SRP offers these students a chance at reinstatement with all the necessary financial and personal support to finish up their remaining credits over the summer. Business & Financial Services, Summer Sessions, and Office of the Registrar are the other coordinating campus institutions who helped make the program what it is. Only 10 students were a part of that first class, which then grew to 50 students two years later. The program admittedly helps boost the graduation rates and the prestige of the university, but Jones made it clear that objectively, the program is ultimately designed to help students achieve their full potential. 

The Promise Scholars program is an established initiative at several educational institutions nationwide, and was adopted by EOP five years ago. This program’s iteration is for first generation students who are coming into the UC system and promises them an upfront, four years of financial aid pay so long as they see a counselor on a regular basis and go to certain programs or events to support their educational development. The initiative is in its fifth year and has seen several Promise Scholars be awarded the campus’ most prestigious honors like the Thomas More Storke Award and the Jeremy D. Friedman Memorial Award this past year. 

These decorated scholars are “just an example, not only of academic excellence, but also leadership on campus involvement in our community.” Jones said. 

It is fitting that EOP’s office is among the many inside the Student Resource Building, an inclusive space at UCSB that is about to celebrate its 12-year anniversary. The building is completely funded by student fees and was up for approval, after demands from student activists, in a 2001 campus-wide election that Jones was on campus for. Jones recalled student and fellow radio co-host, Ira Munn, pulling people into the voting booth with ten minutes to spare, an act that Jones says is likely the reason why the referendum passed by nine votes. 

It is because of moments such as those that Jones says, “This campus specifically speaking, wouldn’t look like or function the way it does today without the influence of student engagement and student agency.” 

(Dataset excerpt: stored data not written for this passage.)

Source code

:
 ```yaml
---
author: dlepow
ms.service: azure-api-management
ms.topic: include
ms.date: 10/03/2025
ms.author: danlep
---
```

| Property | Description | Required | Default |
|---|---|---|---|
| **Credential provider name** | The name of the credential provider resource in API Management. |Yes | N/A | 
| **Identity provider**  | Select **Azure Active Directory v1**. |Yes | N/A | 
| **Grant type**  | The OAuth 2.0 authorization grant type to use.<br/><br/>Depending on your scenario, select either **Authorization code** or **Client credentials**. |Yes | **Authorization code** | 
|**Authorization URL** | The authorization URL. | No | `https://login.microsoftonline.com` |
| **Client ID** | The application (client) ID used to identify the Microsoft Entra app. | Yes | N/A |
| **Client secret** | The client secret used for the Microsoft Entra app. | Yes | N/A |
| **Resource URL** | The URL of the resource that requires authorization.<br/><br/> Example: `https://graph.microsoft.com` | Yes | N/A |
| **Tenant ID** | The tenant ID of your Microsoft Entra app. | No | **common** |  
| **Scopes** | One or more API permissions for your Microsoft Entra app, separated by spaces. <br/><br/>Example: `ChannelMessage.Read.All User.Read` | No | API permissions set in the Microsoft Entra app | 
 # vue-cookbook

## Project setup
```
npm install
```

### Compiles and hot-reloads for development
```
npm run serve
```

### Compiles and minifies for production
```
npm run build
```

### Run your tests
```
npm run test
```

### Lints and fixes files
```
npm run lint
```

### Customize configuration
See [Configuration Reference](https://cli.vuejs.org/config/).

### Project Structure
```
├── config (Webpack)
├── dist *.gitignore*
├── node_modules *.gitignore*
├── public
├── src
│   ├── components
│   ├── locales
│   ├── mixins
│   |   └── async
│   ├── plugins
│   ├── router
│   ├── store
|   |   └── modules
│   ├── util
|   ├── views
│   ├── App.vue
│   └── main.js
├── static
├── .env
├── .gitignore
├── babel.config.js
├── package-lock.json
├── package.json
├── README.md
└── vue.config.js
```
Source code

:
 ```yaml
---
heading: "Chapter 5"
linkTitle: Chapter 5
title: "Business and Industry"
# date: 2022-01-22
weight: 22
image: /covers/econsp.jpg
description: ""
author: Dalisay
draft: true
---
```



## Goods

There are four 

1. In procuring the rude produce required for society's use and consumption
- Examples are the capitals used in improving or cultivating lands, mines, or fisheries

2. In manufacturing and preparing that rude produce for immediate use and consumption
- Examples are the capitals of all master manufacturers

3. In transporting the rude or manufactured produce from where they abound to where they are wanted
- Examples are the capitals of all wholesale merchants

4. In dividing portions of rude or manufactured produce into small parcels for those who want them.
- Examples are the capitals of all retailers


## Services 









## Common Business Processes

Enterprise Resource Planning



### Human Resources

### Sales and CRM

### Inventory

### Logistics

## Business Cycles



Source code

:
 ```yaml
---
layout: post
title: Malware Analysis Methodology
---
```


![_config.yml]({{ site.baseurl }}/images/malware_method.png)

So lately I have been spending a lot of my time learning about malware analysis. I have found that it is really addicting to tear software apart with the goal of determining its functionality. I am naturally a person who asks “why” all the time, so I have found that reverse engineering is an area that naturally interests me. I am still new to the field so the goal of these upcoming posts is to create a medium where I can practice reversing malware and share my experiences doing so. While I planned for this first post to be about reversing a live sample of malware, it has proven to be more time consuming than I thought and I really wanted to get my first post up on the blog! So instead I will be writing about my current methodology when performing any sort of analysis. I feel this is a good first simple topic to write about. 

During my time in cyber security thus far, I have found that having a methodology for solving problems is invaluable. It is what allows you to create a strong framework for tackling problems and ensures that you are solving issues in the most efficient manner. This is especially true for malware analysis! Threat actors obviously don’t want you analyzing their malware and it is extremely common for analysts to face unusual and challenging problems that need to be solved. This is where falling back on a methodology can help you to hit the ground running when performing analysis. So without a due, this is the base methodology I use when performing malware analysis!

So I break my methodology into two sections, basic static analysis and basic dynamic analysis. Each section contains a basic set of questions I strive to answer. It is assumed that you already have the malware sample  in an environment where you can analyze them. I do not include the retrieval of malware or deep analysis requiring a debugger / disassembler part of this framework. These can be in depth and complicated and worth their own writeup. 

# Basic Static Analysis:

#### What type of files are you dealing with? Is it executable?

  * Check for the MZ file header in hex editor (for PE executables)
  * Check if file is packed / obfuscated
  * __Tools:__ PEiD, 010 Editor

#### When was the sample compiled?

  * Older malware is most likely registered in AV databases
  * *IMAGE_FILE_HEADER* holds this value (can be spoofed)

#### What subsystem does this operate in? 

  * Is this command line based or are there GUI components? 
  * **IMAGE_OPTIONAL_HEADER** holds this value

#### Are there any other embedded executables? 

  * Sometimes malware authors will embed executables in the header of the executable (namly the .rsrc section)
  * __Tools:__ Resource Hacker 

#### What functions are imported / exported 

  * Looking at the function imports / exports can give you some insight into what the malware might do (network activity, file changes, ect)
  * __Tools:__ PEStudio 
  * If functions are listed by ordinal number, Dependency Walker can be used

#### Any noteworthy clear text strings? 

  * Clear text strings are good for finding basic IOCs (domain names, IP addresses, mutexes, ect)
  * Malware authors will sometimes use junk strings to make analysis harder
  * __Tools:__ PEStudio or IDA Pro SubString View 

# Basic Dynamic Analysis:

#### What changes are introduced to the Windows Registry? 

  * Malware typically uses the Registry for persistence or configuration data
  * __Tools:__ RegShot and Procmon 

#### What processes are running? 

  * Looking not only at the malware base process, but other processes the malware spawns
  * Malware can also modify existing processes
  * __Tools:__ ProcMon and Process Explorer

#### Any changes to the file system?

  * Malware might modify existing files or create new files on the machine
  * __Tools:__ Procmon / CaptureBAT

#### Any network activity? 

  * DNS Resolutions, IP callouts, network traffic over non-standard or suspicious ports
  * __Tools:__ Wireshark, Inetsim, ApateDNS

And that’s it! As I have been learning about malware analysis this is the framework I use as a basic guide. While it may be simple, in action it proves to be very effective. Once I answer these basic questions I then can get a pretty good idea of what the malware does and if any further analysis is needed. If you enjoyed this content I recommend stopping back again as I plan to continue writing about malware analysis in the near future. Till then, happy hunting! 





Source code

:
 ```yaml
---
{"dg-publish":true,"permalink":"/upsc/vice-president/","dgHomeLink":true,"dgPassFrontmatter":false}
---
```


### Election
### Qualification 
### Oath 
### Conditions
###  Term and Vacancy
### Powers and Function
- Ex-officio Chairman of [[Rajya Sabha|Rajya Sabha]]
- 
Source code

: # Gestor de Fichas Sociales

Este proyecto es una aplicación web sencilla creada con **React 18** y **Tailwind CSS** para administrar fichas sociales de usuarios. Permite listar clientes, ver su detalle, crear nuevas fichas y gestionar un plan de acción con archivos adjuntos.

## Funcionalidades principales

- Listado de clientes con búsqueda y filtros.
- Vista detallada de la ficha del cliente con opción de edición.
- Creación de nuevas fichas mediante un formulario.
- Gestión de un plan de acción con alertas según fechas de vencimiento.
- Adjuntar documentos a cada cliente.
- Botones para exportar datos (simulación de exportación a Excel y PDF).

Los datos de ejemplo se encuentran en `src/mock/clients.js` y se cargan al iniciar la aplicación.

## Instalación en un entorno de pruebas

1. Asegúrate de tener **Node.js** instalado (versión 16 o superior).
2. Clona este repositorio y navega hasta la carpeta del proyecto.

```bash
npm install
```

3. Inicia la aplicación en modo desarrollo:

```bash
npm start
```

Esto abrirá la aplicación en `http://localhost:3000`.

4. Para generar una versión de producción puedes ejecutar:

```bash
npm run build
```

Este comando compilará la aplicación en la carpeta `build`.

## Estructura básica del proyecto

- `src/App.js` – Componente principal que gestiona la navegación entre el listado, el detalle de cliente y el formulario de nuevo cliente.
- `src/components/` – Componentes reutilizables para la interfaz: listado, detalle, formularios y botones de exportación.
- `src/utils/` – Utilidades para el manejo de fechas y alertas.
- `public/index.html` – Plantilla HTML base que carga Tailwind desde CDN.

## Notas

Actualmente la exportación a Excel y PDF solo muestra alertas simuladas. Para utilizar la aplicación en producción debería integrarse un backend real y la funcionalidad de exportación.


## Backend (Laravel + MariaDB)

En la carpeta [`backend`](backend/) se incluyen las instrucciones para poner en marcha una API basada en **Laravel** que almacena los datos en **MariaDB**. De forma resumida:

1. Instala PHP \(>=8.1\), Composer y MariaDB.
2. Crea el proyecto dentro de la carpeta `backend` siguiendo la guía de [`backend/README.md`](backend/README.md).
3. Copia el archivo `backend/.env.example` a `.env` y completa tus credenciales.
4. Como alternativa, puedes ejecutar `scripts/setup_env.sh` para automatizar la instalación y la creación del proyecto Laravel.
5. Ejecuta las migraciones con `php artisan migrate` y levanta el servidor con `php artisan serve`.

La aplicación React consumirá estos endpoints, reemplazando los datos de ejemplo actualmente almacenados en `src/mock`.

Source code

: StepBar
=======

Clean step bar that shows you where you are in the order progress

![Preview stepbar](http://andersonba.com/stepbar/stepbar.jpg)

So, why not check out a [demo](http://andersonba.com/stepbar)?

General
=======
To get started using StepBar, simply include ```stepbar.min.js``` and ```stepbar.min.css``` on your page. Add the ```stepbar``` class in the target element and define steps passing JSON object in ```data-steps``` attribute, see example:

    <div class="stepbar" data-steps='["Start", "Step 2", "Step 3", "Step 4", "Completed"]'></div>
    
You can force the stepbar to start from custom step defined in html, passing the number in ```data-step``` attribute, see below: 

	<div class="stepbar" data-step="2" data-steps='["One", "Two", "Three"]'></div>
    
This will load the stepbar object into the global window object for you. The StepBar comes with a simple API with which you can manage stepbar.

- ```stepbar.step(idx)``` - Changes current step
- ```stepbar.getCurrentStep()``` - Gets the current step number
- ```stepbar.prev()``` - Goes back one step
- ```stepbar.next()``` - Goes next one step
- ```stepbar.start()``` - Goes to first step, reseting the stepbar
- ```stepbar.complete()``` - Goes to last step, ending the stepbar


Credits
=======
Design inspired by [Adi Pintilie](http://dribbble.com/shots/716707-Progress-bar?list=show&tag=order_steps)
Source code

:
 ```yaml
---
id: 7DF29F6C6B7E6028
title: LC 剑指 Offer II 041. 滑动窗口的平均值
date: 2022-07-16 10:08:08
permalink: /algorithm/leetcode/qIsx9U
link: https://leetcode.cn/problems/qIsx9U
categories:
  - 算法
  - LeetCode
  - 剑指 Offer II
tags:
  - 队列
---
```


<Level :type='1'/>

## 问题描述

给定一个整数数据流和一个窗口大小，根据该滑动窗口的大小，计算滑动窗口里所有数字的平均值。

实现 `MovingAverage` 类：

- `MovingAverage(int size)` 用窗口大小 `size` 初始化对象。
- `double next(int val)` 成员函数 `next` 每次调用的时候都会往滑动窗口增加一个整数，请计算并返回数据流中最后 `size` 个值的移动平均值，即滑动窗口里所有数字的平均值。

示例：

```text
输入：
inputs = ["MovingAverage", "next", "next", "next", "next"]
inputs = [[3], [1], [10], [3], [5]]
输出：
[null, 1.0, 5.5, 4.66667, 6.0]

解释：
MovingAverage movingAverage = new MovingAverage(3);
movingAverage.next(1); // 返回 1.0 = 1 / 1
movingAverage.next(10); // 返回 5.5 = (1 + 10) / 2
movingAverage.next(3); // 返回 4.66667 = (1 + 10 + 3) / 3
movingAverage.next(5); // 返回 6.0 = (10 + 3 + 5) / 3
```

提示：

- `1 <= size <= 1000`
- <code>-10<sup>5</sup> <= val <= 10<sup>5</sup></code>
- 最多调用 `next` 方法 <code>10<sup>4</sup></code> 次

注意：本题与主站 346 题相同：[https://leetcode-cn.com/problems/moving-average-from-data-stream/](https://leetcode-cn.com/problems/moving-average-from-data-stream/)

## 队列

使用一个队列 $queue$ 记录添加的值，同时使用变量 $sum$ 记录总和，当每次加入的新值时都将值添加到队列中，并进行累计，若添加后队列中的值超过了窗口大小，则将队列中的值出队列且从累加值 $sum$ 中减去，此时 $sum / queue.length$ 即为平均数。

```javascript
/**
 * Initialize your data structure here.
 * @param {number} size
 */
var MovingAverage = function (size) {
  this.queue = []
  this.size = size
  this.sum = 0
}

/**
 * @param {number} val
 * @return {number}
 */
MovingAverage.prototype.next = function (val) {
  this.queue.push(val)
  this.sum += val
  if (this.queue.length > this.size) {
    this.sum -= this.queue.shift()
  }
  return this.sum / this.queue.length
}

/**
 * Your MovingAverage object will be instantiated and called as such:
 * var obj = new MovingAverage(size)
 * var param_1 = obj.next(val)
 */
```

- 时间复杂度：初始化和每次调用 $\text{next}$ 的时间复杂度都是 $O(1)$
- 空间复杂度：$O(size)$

The most famous instances of such activism on campus, from the taking over of North Hall by 12 Black students in 1968 to the hunger strikes by eight ChicanX/LatinX students in 1994, all speak to the power of collective action in small groups to gain support from people of all backgrounds. It is that power that Jones implores students to feel comfortable asserting by exercising their right to speak their own minds, as they too are those same people who can spark that change.